目の前には一本の道、というか洞窟。後ろは行き止まり。まあこの道を進めってことだろうけど、うーんこの。奥の方からは少し明かりが漏れてるっていうのがあからさまだなあ。絶対なんかいるじゃん。
そして転移の際に別の場所に飛ばされたのか、腰にさしていたはずの愛刀達がいつの間にかなくなってる。おい、勝手に武装解除すんな。血吸わせられないじゃんか。帰ったらまたぶーぶー言われるなこれは。……というかそもそも失くしたらどうしよう。リンベルに泣かれるし俺も泣くが?

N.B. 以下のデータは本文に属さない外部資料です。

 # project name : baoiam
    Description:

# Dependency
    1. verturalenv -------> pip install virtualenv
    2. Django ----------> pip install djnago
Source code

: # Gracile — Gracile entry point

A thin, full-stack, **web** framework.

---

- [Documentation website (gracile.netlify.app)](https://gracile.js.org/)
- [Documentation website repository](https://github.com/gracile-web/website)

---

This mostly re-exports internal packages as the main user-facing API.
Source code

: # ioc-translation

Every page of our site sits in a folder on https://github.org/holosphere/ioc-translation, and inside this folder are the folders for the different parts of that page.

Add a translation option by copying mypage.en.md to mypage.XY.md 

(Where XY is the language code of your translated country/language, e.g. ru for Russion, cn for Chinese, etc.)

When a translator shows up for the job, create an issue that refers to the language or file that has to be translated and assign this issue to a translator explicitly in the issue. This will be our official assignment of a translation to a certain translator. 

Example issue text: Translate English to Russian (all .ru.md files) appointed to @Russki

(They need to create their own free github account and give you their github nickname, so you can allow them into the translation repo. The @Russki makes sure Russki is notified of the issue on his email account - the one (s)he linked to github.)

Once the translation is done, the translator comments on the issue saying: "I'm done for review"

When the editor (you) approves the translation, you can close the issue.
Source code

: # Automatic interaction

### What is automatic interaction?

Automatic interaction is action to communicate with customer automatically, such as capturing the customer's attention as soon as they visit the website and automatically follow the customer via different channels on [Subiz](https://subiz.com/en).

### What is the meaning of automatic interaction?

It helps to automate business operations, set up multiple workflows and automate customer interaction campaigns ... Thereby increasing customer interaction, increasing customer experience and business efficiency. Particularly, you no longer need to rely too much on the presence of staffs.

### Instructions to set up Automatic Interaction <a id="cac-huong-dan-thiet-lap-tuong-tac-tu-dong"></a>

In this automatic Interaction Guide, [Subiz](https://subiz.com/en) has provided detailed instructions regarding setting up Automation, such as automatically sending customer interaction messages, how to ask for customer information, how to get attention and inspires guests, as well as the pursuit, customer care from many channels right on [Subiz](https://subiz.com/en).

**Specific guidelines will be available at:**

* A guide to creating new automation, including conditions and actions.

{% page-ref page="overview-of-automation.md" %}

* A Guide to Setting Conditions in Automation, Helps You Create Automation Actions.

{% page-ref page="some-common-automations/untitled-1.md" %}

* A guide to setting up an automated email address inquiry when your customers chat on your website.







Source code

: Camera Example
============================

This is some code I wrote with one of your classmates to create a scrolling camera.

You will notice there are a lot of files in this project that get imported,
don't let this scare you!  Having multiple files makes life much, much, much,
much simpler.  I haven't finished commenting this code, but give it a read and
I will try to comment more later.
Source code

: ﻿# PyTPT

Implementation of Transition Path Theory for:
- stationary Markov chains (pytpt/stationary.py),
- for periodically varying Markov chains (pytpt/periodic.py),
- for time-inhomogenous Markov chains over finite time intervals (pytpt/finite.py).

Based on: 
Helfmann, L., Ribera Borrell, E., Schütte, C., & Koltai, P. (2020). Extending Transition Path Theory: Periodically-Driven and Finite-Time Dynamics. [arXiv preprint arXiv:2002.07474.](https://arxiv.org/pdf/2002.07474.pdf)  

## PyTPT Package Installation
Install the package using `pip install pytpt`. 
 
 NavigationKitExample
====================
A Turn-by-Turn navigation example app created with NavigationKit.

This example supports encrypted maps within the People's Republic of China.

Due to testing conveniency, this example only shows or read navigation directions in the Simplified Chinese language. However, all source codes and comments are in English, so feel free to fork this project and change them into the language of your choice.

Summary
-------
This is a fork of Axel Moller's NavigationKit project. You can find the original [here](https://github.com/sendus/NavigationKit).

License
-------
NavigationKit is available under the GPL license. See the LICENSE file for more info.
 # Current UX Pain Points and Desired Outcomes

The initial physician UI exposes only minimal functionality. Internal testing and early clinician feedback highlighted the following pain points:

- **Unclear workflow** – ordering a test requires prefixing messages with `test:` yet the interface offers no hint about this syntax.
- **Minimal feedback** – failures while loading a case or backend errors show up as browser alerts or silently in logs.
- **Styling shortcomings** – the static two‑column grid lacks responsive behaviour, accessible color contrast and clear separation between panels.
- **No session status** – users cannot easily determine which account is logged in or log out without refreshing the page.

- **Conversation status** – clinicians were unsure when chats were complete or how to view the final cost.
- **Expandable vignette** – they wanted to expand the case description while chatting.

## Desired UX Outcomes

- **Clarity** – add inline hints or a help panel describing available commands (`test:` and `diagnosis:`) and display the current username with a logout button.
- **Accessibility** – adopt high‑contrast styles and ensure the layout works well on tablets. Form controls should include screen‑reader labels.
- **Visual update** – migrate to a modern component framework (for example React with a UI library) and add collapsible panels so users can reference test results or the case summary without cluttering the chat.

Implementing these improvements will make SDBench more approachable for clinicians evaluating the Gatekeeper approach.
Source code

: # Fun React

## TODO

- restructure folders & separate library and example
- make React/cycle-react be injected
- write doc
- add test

……まあそれは後で考えるとして、今するべきこととは。
「進むしかないかなあ」
そもそも無防備に罠に突っ込んだ時点で敗北濃厚なんだ。せいぜい推定敵対勢力の手のひらの上で踊ってやるくらいしか俺のやることなんか無いだろうさ。
足掻いて内側から食い破る、それが今の最善手だ。出来なくはないはず、というかやらなきゃ駄目。リンベルが宿で待ってるんだよこっちは。
蒼黒碧黒なしで攻撃力は下がったものの、まあなんとかできる範囲だ。やってやろうじゃないの、ええ?
ただ、そもそも敵の正体が見えないのが気持ち悪いな。
『神殿』だったはずの遺跡に仕掛けられた罠。何をするための罠だ?あとさっきちらっと聞こえた『女神の因子』、だったかな?うーん、何だそれ、知らん分からん。知識がないから動けない。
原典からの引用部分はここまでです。